SOAP-RL: Sequential Option Advantage Propagation for Reinforcement Learning in POMDP Environments

This work compares ways of extending Reinforcement Learning algorithms to Partially Observed Markov Decision Processes (POMDPs) with options. One view of options is as temporally extended action, which can be realized as a memory that allows the agent to retain historical information beyond the policy's context window. While option assignment could be handled using heuristics and hand-crafted objectives, learning temporally consistent options and associated sub-policies without explicit supervision is a challenge. Two algorithms, PPOEM and SOAP, are proposed and studied in depth to address this problem. PPOEM applies the forward-backward algorithm (for Hidden Markov Models) to optimize the expected returns for an option-augmented policy. However, this learning approach is unstable during on-policy rollouts. It is also unsuited for learning causal policies without the knowledge of future trajectories, since option assignments are optimized for offline sequences where the entire episode is available. As an alternative approach, SOAP evaluates the policy gradient for an optimal option assignment. It extends the concept of the generalized advantage estimation (GAE) to propagate option advantages through time, which is an analytical equivalent to performing temporal back-propagation of option policy gradients. This option policy is only conditional on the history of the agent, not future actions. Evaluated against competing baselines, SOAP exhibited the most robust performance, correctly discovering options for POMDP corridor environments, as well as on standard benchmarks including Atari and MuJoCo, outperforming PPOEM, as well as LSTM and Option-Critic baselines. The open-sourced code is available at https://github.com/shuishida/SoapRL.

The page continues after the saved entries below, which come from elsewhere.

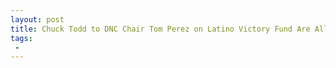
 ```yaml
---
layout: post
title: Chuck Todd to DNC Chair Tom Perez on Latino Victory Fund Are All Pickup Truck Drivers Racist
tags:
 -
---
```


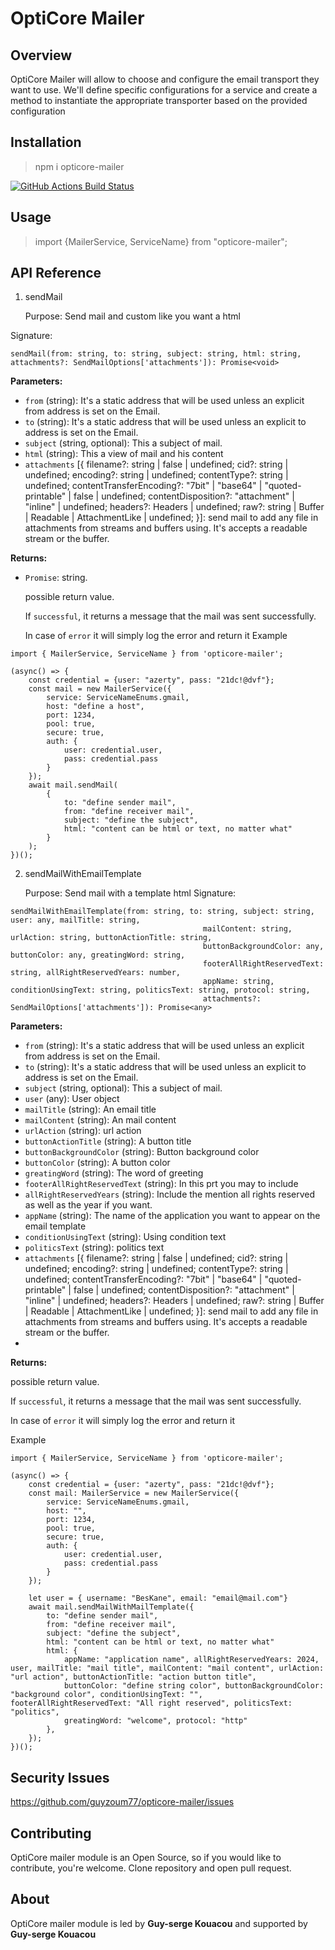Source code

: # OptiCore Mailer

Overview
------------
OptiCore Mailer will allow to choose and configure the email transport they want to use. We'll define specific configurations for a service and create a method to instantiate the appropriate transporter based on the provided configuration

Installation
------------
<blockquote>npm i opticore-mailer</blockquote>

<p align="center">

<a href="https://github.com/guyzoum77/opticore-mailer/actions?query=workflow%3ATests+branch%3Amaster"><img src="https://github.com/guyzoum77/opticore-mailer/workflows/Tests/badge.svg?branch=master" alt="GitHub Actions Build Status"></a></p>


Usage
-------------
<blockquote>import {MailerService, ServiceName} from "opticore-mailer";</blockquote>

API Reference
-------------
1. sendMail
   
   Purpose:
   Send mail and custom like you want a html
   
Signature:
```
sendMail(from: string, to: string, subject: string, html: string, attachments?: SendMailOptions['attachments']): Promise<void>
```

**Parameters:**
* `from` (string): It's a static address that will be used unless an explicit from address is set on the Email.
* `to` (string): It's a static address that will be used unless an explicit to address is set on the Email.
* `subject` (string, optional): This a subject of mail.
* `html` (string): This a view of mail and his content
* `attachments` [{ 
       filename?: string | false | undefined; 
       cid?: string | undefined; 
       encoding?: string | undefined; 
       contentType?: string | undefined;
       contentTransferEncoding?: "7bit" | "base64" | "quoted-printable" | false | undefined;
       contentDisposition?: "attachment" | "inline" | undefined;
       headers?: Headers | undefined;
       raw?: string | Buffer | Readable | AttachmentLike | undefined;
   }]: send mail to add any file in attachments from streams and buffers using. It's accepts a readable stream or the buffer.

**Returns:**

* `Promise`: string.
 
   possible return value.

   If `successful`, it returns a message that the mail was sent successfully.

   In case of `error` it will simply log the error and return it
Example
```
import { MailerService, ServiceName } from 'opticore-mailer';

(async() => {
    const credential = {user: "azerty", pass: "21dc!@dvf"};
    const mail = new MailerService({
        service: ServiceNameEnums.gmail,
        host: "define a host",
        port: 1234,
        pool: true,
        secure: true,
        auth: {
            user: credential.user,
            pass: credential.pass
        }
    });
    await mail.sendMail(
        {
            to: "define sender mail",
            from: "define receiver mail",
            subject: "define the subject",
            html: "content can be html or text, no matter what"
        }
    );
})();
```

2. sendMailWithEmailTemplate

   Purpose:
   Send mail with a template html
Signature:
```
sendMailWithEmailTemplate(from: string, to: string, subject: string, user: any, mailTitle: string,
                                           mailContent: string, urlAction: string, buttonActionTitle: string,
                                           buttonBackgroundColor: any, buttonColor: any, greatingWord: string,
                                           footerAllRightReservedText: string, allRightReservedYears: number, 
                                           appName: string, conditionUsingText: string, politicsText: string, protocol: string,
                                           attachments?: SendMailOptions['attachments']): Promise<any>
```
**Parameters:**
* `from` (string): It's a static address that will be used unless an explicit from address is set on the Email.
* `to` (string): It's a static address that will be used unless an explicit to address is set on the Email.
* `subject` (string, optional): This a subject of mail.
* `user` (any): User object
* `mailTitle` (string): An email title
* `mailContent` (string): An mail content
* `urlAction` (string): url action
* `buttonActionTitle` (string): A button title 
* `buttonBackgroundColor` (string): Button background color
* `buttonColor` (string): A button color
* `greatingWord` (string): The word of greeting
* `footerAllRightReservedText` (string): In this prt you may to include 
* `allRightReservedYears` (string): Include the mention all rights reserved as well as the year if you want.
* `appName` (string): The name of the application you want to appear on the email template
* `conditionUsingText` (string): Using condition text
* `politicsText` (string): politics text
* `attachments` [{
  filename?: string | false | undefined;
  cid?: string | undefined;
  encoding?: string | undefined;
  contentType?: string | undefined;
  contentTransferEncoding?: "7bit" | "base64" | "quoted-printable" | false | undefined;
  contentDisposition?: "attachment" | "inline" | undefined;
  headers?: Headers | undefined;
  raw?: string | Buffer | Readable | AttachmentLike | undefined;
  }]: send mail to add any file in attachments from streams and buffers using. It's accepts a readable stream or the buffer.
* 
**Returns:**

possible return value.

If `successful`, it returns a message that the mail was sent successfully.

In case of `error` it will simply log the error and return it

Example
```
import { MailerService, ServiceName } from 'opticore-mailer';

(async() => {
    const credential = {user: "azerty", pass: "21dc!@dvf"};
    const mail: MailerService = new MailerService({
        service: ServiceNameEnums.gmail,
        host: "",
        port: 1234,
        pool: true,
        secure: true,
        auth: {
            user: credential.user,
            pass: credential.pass
        }
    });

    let user = { username: "BesKane", email: "email@mail.com"}
    await mail.sendMailWithMailTemplate({
        to: "define sender mail",
        from: "define receiver mail",
        subject: "define the subject",
        html: "content can be html or text, no matter what"
        html: {
            appName: "application name", allRightReservedYears: 2024, user, mailTitle: "mail title", mailContent: "mail content", urlAction: "url action", buttonActionTitle: "action button title",
            buttonColor: "define string color", buttonBackgroundColor: "background color", conditionUsingText: "", footerAllRightReservedText: "All right reserved", politicsText: "politics",
            greatingWord: "welcome", protocol: "http"
        },
    });
})();
```


Security Issues
---------------
https://github.com/guyzoum77/opticore-mailer/issues

Contributing
------------
OptiCore mailer module is an Open Source, so if you would like to contribute, you're welcome. Clone repository and open pull request.

About
--------
OptiCore mailer module is led by **Guy-serge Kouacou** and supported by **Guy-serge Kouacou**

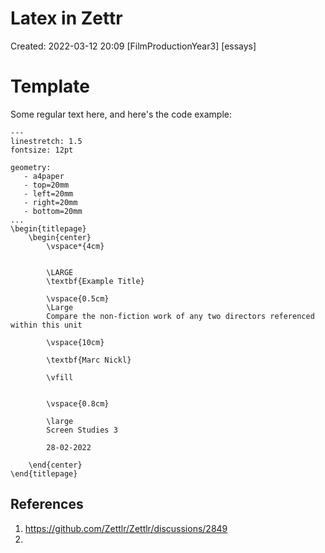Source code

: # Latex in Zettr
Created: 2022-03-12 20:09
[FilmProductionYear3]
[essays] 
# Template

Some regular text here, and here's the code example:

```
---
linestretch: 1.5
fontsize: 12pt

geometry:
   - a4paper
   - top=20mm
   - left=20mm
   - right=20mm
   - bottom=20mm
...
\begin{titlepage}
    \begin{center}
        \vspace*{4cm}
            
        
        \LARGE
        \textbf{Example Title}
            
        \vspace{0.5cm}
        \Large
        Compare the non-fiction work of any two directors referenced within this unit
            
        \vspace{10cm}
            
        \textbf{Marc Nickl}
            
        \vfill
            
            
        \vspace{0.8cm}
                        
        \large
        Screen Studies 3
   
        28-02-2022
            
    \end{center}
\end{titlepage}
```


## References
1. https://github.com/Zettlr/Zettlr/discussions/2849
2. 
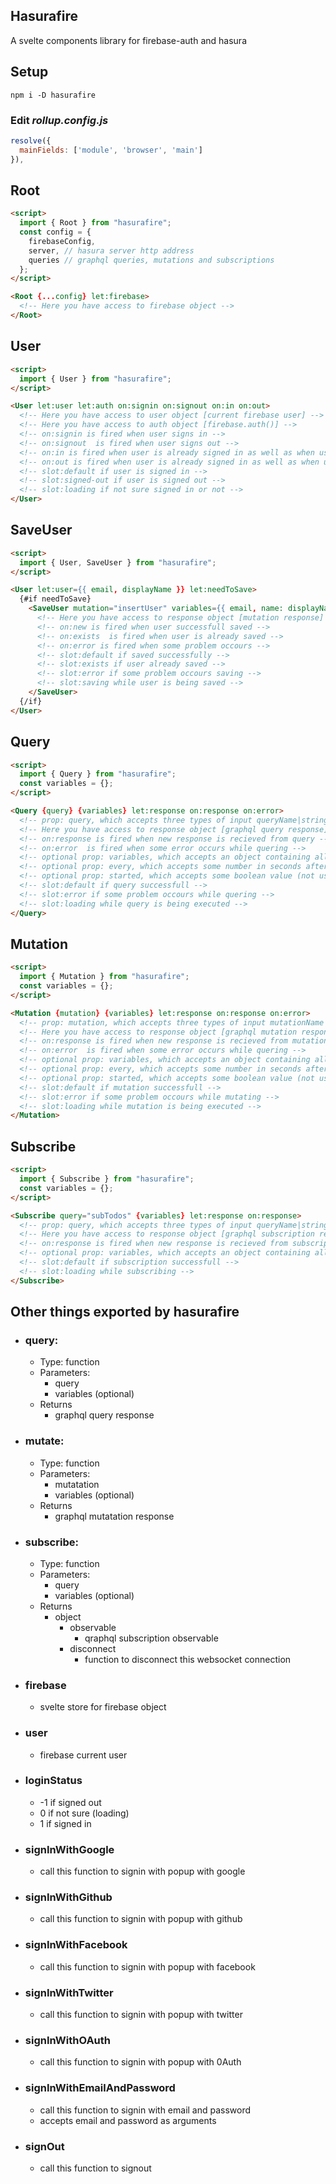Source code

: ## Hasurafire

A svelte components library for firebase-auth and hasura

## Setup

```
npm i -D hasurafire
```

### Edit _rollup.config.js_

```javascript
resolve({
  mainFields: ['module', 'browser', 'main']
}),
```

## Root

```html
<script>
  import { Root } from "hasurafire";
  const config = {
    firebaseConfig,
    server, // hasura server http address
    queries // graphql queries, mutations and subscriptions
  };
</script>

<Root {...config} let:firebase>
  <!-- Here you have access to firebase object -->
</Root>
```

## User

```html
<script>
  import { User } from "hasurafire";
</script>

<User let:user let:auth on:signin on:signout on:in on:out>
  <!-- Here you have access to user object [current firebase user] -->
  <!-- Here you have access to auth object [firebase.auth()] -->
  <!-- on:signin is fired when user signs in -->
  <!-- on:signout  is fired when user signs out -->
  <!-- on:in is fired when user is already signed in as well as when user signs in -->
  <!-- on:out is fired when user is already signed in as well as when user signs out -->
  <!-- slot:default if user is signed in -->
  <!-- slot:signed-out if user is signed out -->
  <!-- slot:loading if not sure signed in or not -->
</User>
```

## SaveUser

```html
<script>
  import { User, SaveUser } from "hasurafire";
</script>

<User let:user={{ email, displayName }} let:needToSave>
  {#if needToSave}
    <SaveUser mutation="insertUser" variables={{ email, name: displayName }} let:response on:error={signOut} >
      <!-- Here you have access to response object [mutation response] -->
      <!-- on:new is fired when user successfull saved -->
      <!-- on:exists  is fired when user is already saved -->
      <!-- on:error is fired when some problem occours -->
      <!-- slot:default if saved successfully -->
      <!-- slot:exists if user already saved -->
      <!-- slot:error if some problem occours saving -->
      <!-- slot:saving while user is being saved -->
    </SaveUser>
  {/if}
</User>
```

## Query

```html
<script>
  import { Query } from "hasurafire";
  const variables = {};
</script>

<Query {query} {variables} let:response on:response on:error>
  <!-- prop: query, which accepts three types of input queryName|stringQuery|gqlTagQuery -->
  <!-- Here you have access to response object [graphql query response] -->
  <!-- on:response is fired when new response is recieved from query -->
  <!-- on:error  is fired when some error occurs while quering -->
  <!-- optional prop: variables, which accepts an object containing all the variables needed for this graplql query -->
  <!-- optional prop: every, which accepts some number in seconds after which re-execute this query -->
  <!-- optional prop: started, which accepts some boolean value (not used with every prop) to start quering on mount) -->
  <!-- slot:default if query successfull -->
  <!-- slot:error if some problem occours while quering -->
  <!-- slot:loading while query is being executed -->
</Query>
```

## Mutation

```html
<script>
  import { Mutation } from "hasurafire";
  const variables = {};
</script>

<Mutation {mutation} {variables} let:response on:response on:error>
  <!-- prop: mutation, which accepts three types of input mutationName|stringMutation|gqlTagMutation -->
  <!-- Here you have access to response object [graphql mutation response] -->
  <!-- on:response is fired when new response is recieved from mutation -->
  <!-- on:error  is fired when some error occurs while quering -->
  <!-- optional prop: variables, which accepts an object containing all the variables needed for this graplql mutation -->
  <!-- optional prop: every, which accepts some number in seconds after which re-execute this mutation -->
  <!-- optional prop: started, which accepts some boolean value (not used with every prop) to start quering on mount) -->
  <!-- slot:default if mutation successfull -->
  <!-- slot:error if some problem occours while mutating -->
  <!-- slot:loading while mutation is being executed -->
</Mutation>
```

## Subscribe

```html
<script>
  import { Subscribe } from "hasurafire";
  const variables = {};
</script>

<Subscribe query="subTodos" {variables} let:response on:response>
  <!-- prop: query, which accepts three types of input queryName|stringQuery|gqlTagQuery -->
  <!-- Here you have access to response object [graphql subscription response] -->
  <!-- on:response is fired when new response is recieved from subscription -->
  <!-- optional prop: variables, which accepts an object containing all the variables needed for this graplql subscription -->
  <!-- slot:default if subscription successfull -->
  <!-- slot:loading while subscribing -->
</Subscribe>
```

## Other things exported by hasurafire

- ### query:

  - Type: function
  - Parameters:
    - query
    - variables (optional)
  - Returns
    - graphql query response

- ### mutate:

  - Type: function
  - Parameters:
    - mutatation
    - variables (optional)
  - Returns
    - graphql mutatation response

- ### subscribe:

  - Type: function
  - Parameters:
    - query
    - variables (optional)
  - Returns
    - object
      - observable
        - qraphql subscription observable
      - disconnect
        - function to disconnect this websocket connection

- ### firebase

  - svelte store for firebase object

- ### user

  - firebase current user

- ### loginStatus

  - -1 if signed out
  - 0 if not sure (loading)
  - 1 if signed in

- ### signInWithGoogle

  - call this function to signin with popup with google

- ### signInWithGithub

  - call this function to signin with popup with github

- ### signInWithFacebook

  - call this function to signin with popup with facebook

- ### signInWithTwitter

  - call this function to signin with popup with twitter

- ### signInWithOAuth

  - call this function to signin with popup with 0Auth

- ### signInWithEmailAndPassword

  - call this function to signin with email and password
  - accepts email and password as arguments

- ### signOut
  - call this function to signout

翻译：本研究比较了将强化学习算法扩展至带选项的部分可观测马尔可夫决策过程（POMDPs）的不同方法。选项可视为时间扩展动作，其实现方式相当于一种记忆机制，使智能体能够保留超出策略上下文窗口的历史信息。虽然选项分配可通过启发式方法和人工设计的目标函数处理，但在无显式监督的情况下学习时间一致的选项及相关子策略仍具挑战性。为此，本文提出并深入研究了PPOEM与SOAP两种算法。PPOEM应用前向-后向算法（针对隐马尔可夫模型）来优化选项增强策略的期望回报。然而，该学习方法在在线策略执行过程中不稳定，且不适用于在未知未来轨迹的情况下学习因果策略——因为其选项分配是针对可获得完整回合数据的离线序列进行优化的。作为替代方案，SOAP通过评估最优选项分配的策略梯度，将广义优势估计（GAE）的概念扩展为跨时间步传播选项优势，这在解析上等效于执行选项策略梯度的时间反向传播。该选项策略仅取决于智能体的历史信息，而与未来动作无关。经与基线方法对比评估，SOAP展现出最稳健的性能：在POMDP走廊环境中能正确发现选项，在Atari和MuJoCo标准基准测试中亦优于PPOEM、LSTM及Option-Critic等基线方法。开源代码发布于https://github.com/shuishida/SoapRL。